The British Myth amongst the Rwandan youth

Following an article that I wrote two weeks ago, in which I looked at the lengths immigrants leaving North Africa will go in order to arrive on European soil, this article take a closer look at my personal experiences of Rwandan youth and their perceptions of Britain.

Sunday, October 11, 2009

Following an article that I wrote two weeks ago, in which I looked at the lengths immigrants leaving North Africa will go in order to arrive on European soil, this article take a closer look at my personal experiences of Rwandan youth and their perceptions of Britain.

I will start with an exercise I undertook just prior to leaving Rwanda. My English students (for the purposes of this piece) will be taken to represent Kigali’s disenchanted youth as a whole, twenty-five 17-28 year olds, either unemployed or under-employed.

Before they arrived for class one morning I wrote three sentences on the board:

Drinking alcohol and smoking is wrong. Religion is more important than money. Sex before marriage is wrong.
The students’ responses were as I expected.

They believed alcohol and cigarettes were wrong, religion had a far more important place than mere money and it was abominable to have sex before marriage.

Prior to the exercise I had asked where the students would like to live; the vast majority enthusiastically said the UK or USA. I was perplexed.

Whilst simplified, I chose these examples as three relevant and widely misunderstood perceptions about British society.

Britain doesn’t have a religion, smoking and drinking are prolific amongst young people, and to choose a more personal example, my elder siblings have involved relationships, with children but without marriage

For most this was a shock and upon the second time that I asked, significantly fewer declared their undying love for ‘the west’. However it led me to think just how much people know about these countries?
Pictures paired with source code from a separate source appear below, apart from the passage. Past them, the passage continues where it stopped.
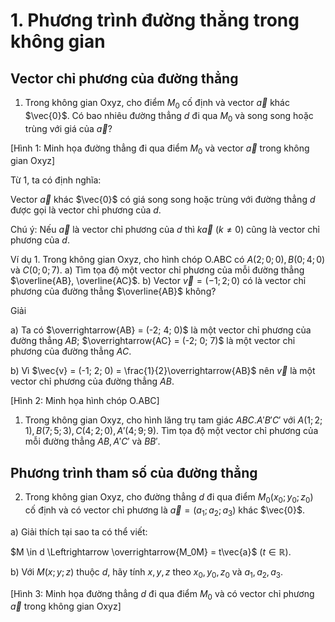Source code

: # 1. Phương trình đường thẳng trong không gian

## Vector chỉ phương của đường thẳng

1. Trong không gian Oxyz, cho điểm $M_0$ cố định và vector $\vec{a}$ khác $\vec{0}$. Có bao nhiêu đường thẳng $d$ đi qua $M_0$ và song song hoặc trùng với giá của $\vec{a}$?

[Hình 1: Minh họa đường thẳng đi qua điểm $M_0$ và vector $\vec{a}$ trong không gian Oxyz]

Từ 1, ta có định nghĩa:

Vector $\vec{a}$ khác $\vec{0}$ có giá song song hoặc trùng với đường thẳng $d$ được gọi là vector chỉ phương của $d$.

Chú ý: Nếu $\vec{a}$ là vector chỉ phương của $d$ thì $k\vec{a}$ $(k \neq 0)$ cũng là vector chỉ phương của $d$.

Ví dụ 1. Trong không gian Oxyz, cho hình chóp O.ABC có $A(2; 0; 0), B(0; 4; 0)$ và $C(0; 0; 7)$.
a) Tìm tọa độ một vector chỉ phương của mỗi đường thẳng $\overline{AB}, \overline{AC}$.
b) Vector $\vec{v} = (-1; 2; 0)$ có là vector chỉ phương của đường thẳng $\overline{AB}$ không?

Giải

a) Ta có $\overrightarrow{AB} = (-2; 4; 0)$ là một vector chỉ phương của đường thẳng $AB$;
   $\overrightarrow{AC} = (-2; 0; 7)$ là một vector chỉ phương của đường thẳng $AC$.

b) Vì $\vec{v} = (-1; 2; 0) = \frac{1}{2}\overrightarrow{AB}$ nên $\vec{v}$ là một vector chỉ phương của đường thẳng $AB$.

[Hình 2: Minh họa hình chóp O.ABC]

1. Trong không gian Oxyz, cho hình lăng trụ tam giác $ABC.A'B'C'$ với $A(1; 2; 1), B(7; 5; 3), C(4; 2; 0), A'(4; 9; 9)$. Tìm tọa độ một vector chỉ phương của mỗi đường thẳng $AB, A'C'$ và $BB'$.

## Phương trình tham số của đường thẳng

2. Trong không gian Oxyz, cho đường thẳng $d$ đi qua điểm $M_0(x_0; y_0; z_0)$ cố định và có vector chỉ phương là $\vec{a} = (a_1; a_2; a_3)$ khác $\vec{0}$.

a) Giải thích tại sao ta có thể viết:

   $M \in d \Leftrightarrow \overrightarrow{M_0M} = t\vec{a}$ $(t \in \mathbb{R})$.

b) Với $M(x; y; z)$ thuộc $d$, hãy tính $x, y, z$ theo $x_0, y_0, z_0$ và $a_1, a_2, a_3$.

[Hình 3: Minh họa đường thẳng $d$ đi qua điểm $M_0$ và có vector chỉ phương $\vec{a}$ trong không gian Oxyz]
An investigative journalist declared as he walked through Accra, Ghana "people here view Britain as a tolerant multi-culture, with easily accessible wealth and opportunities, being here it is easy to see why”.

Of course people’s views are based on their conditions, this article is considering Rwanda’s disenchanted youth, not Butare scholars.
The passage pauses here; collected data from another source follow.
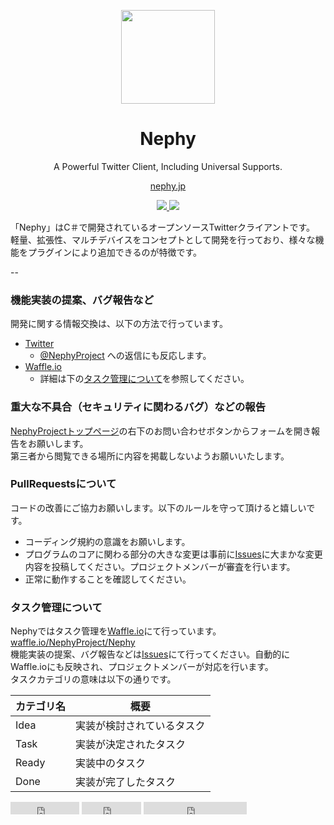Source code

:   
<p align="center"><img src="https://nephy.jp/assets/img/logo.png" width="150px"></p>  
<h1 align="center">Nephy</h1>  
<p align="center">A Powerful Twitter Client, Including Universal Supports.</p> 
<p align="center"><a href="http://nephy.jp/projects/nephy">nephy.jp</a></p> 
<p align="center">
<a align="center" href="https://github.com/NephyProject/Nephy">
  <img src="https://img.shields.io/badge/Version-Deveroping-yellow.svg">
</a>
<a align="center" href="https://github.com/NephyProject/Nephy/wiki/ライセンス">
  <img src="https://img.shields.io/badge/License-MIT-blue.svg">
</a>
</p>

「Nephy」はC＃で開発されているオープンソースTwitterクライアントです。  
軽量、拡張性、マルチデバイスをコンセプトとして開発を行っており、様々な機能をプラグインにより追加できるのが特徴です。  

--

### 機能実装の提案、バグ報告など

開発に関する情報交換は、以下の方法で行っています。  

* [Twitter](https://twitter.com)  
  * [@NephyProject](https://twitter.com/NephyProject) への返信にも反応します。  
* [Waffle.io](https://waffle.io)  
  * 詳細は下の[タスク管理について](#タスク管理について)を参照してください。  

### 重大な不具合（セキュリティに関わるバグ）などの報告

[NephyProjectトップページ](https://nephy.jp)の右下のお問い合わせボタンからフォームを開き報告をお願いします。  
第三者から閲覧できる場所に内容を掲載しないようお願いいたします。

### PullRequestsについて

コードの改善にご協力お願いします。以下のルールを守って頂けると嬉しいです。  

* コーディング規約の意識をお願いします。  
* プログラムのコアに関わる部分の大きな変更は事前に[Issues](https://github.com/NephyProject/Nephy/issues)に大まかな変更内容を投稿してください。プロジェクトメンバーが審査を行います。  
* 正常に動作することを確認してください。  

### タスク管理について
Nephyではタスク管理を[Waffle.io](https://waffle.io)にて行っています。   
[waffle.io/NephyProject/Nephy](https://waffle.io/NephyProject/Nephy)  
機能実装の提案、バグ報告などは[Issues](https://github.com/NephyProject/Nephy/issues)にて行ってください。自動的にWaffle.ioにも反映され、プロジェクトメンバーが対応を行います。  
タスクカテゴリの意味は以下の通りです。  

| カテゴリ名 | 概要 |  
| ------- | ----------- |  
| Idea | 実装が検討されているタスク |  
| Task | 実装が決定されたタスク |  
| Ready | 実装中のタスク |  
| Done  | 実装が完了したタスク |  

<iframe src="https://ghbtns.com/github-btn.html?user=NephyProject&repo=Nephy&type=watch&count=true" allowtransparency="true" frameborder="0" scrolling="0" width="110" height="20"></iframe>

<iframe src="https://ghbtns.com/github-btn.html?user=NephyProject&repo=Nephy&type=fork&count=true" allowtransparency="true" frameborder="0" scrolling="0" width="95" height="20"></iframe>

<iframe src="https://ghbtns.com/github-btn.html?NephyProject&type=follow&count=true"
  allowtransparency="true" frameborder="0" scrolling="0" width="165" height="20"></iframe>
This scene in the investigation jumped to the experiences of immigrants in the UK, the point was the disparity between expectation and reality.
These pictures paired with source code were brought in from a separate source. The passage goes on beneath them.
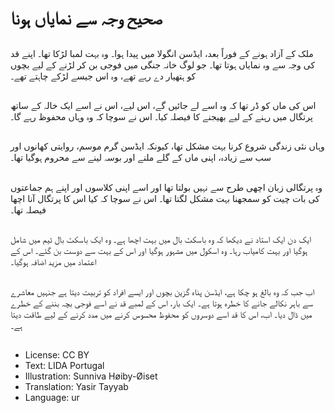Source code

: # صحیح وجہ سے نمایاں ہونا

##
ملک کے آزاد ہونے کے فوراً بعد، ایڈسن انگولا میں پیدا ہوا۔ وہ بہت لمبا لڑکا تھا۔ اپنے قد کی وجہ سے وہ نمایاں ہوتا تھا۔ جو لوگ خانہ جنگی میں فوجی بن کر لڑنے کے لیے بچوں کو ہتھیار دے رہے تھے، وہ اس جیسے لڑکے چاہتے تھے۔

##
اس کی ماں کو ڈر تھا کہ وہ اسے لے جائیں گے، اس لیے، اس نے اسے ایک خالہ کے ساتھ پرتگال میں رہنے کے لیے بھیجنے کا فیصلہ کیا۔ اس نے سوچا کہ وہ وہاں محفوظ رہے گا۔

##
وہاں نئی زندگی شروع کرنا بہت مشکل تھا، کیونکہ ایڈسن گرم موسم، روایتی کھانوں اور سب سے زیادہ، اپنی ماں کے گلے ملنے اور بوسہ لینے سے محروم ہوگیا تھا۔

##
وہ پرتگالی زبان اچھی طرح سے نہیں بولتا تھا اور اسے اپنی کلاسوں اور اپنے ہم جماعتوں کی بات چیت کو سمجھنا بہت مشکل لگتا تھا۔ اس نے سوچا کہ کیا اس کا پرتگال آنا اچھا فیصلہ تھا۔

##
ایک دن ایک استاد نے دیکھا کہ وہ باسکٹ بال میں بہت اچھا ہے۔ وہ ایک باسکٹ بال ٹیم میں شامل ہوگیا اور بہت کامیاب رہا۔ وہ اسکول میں مشہور ہوگیا اور اس کے بہت سے دوست بن گئے۔ اس کے اعتماد میں مزید اضافہ ہوگیا۔

##
اب جب کہ وہ بالغ ہو چکا ہے، ایڈسن پناہ گزین بچوں اور ایسے افراد کو تربیت دیتا ہے جنہیں معاشرے سے باہر نکالے جانے کا خطرہ ہوتا ہے۔ ایک بار، اس کے لمبے قد نے اسے فوجی بچہ بننے کے خطرے میں ڈال دیا۔ اب، اس کا قد اسے دوسروں کو محفوظ محسوس کرنے میں مدد کرنے کے لیے طاقت دیتا ہے۔

##
* License: CC BY
* Text: LIDA Portugal
* Illustration: Sunniva Høiby-Øiset
* Translation: Yasir Tayyab
* Language: ur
I respect the Rwandan people I met and the society I had the opportunity to live in, particularly pronounced by its contrast with the less savoury aspects of British society.

Rwanda harbours few rowdy football hooligans or an excessive sexual liberation amongst youth, there is a strong connection between family and community, whilst tradition hasn’t succumbed to commercialism.

These factors do ignore the most obvious reason for people to live in the UK; ‘amafaranga’.

This cannot be doubted. My students were - frankly – indignant when I told them it was illegal not to be paid the equivalent of 6000 Rwf an hour.

The tragedy is that this in Britain is poverty, even for some, exploitation.

Poverty in Britain is very different to poverty in Rwanda, but London’s ‘ghettos’ suffer endemic crime and harrowing unemployment rates, with people stuffed into high-rise flats , this, at least, makes people question the economic opportunities.

I am ending the article with one specific student. A boy aged 18, who has flirted with professional football, speaks Arabic, English and Kinyarwanda and completed school.

He asked me privately before I left, "How can I get a job in England?”

I asked what kind of job, he replied "any job .... a cleaner”.
I would encourage any Rwandan to search for reality behind myth; Rwanda both needs and can provide for its young and talented youth.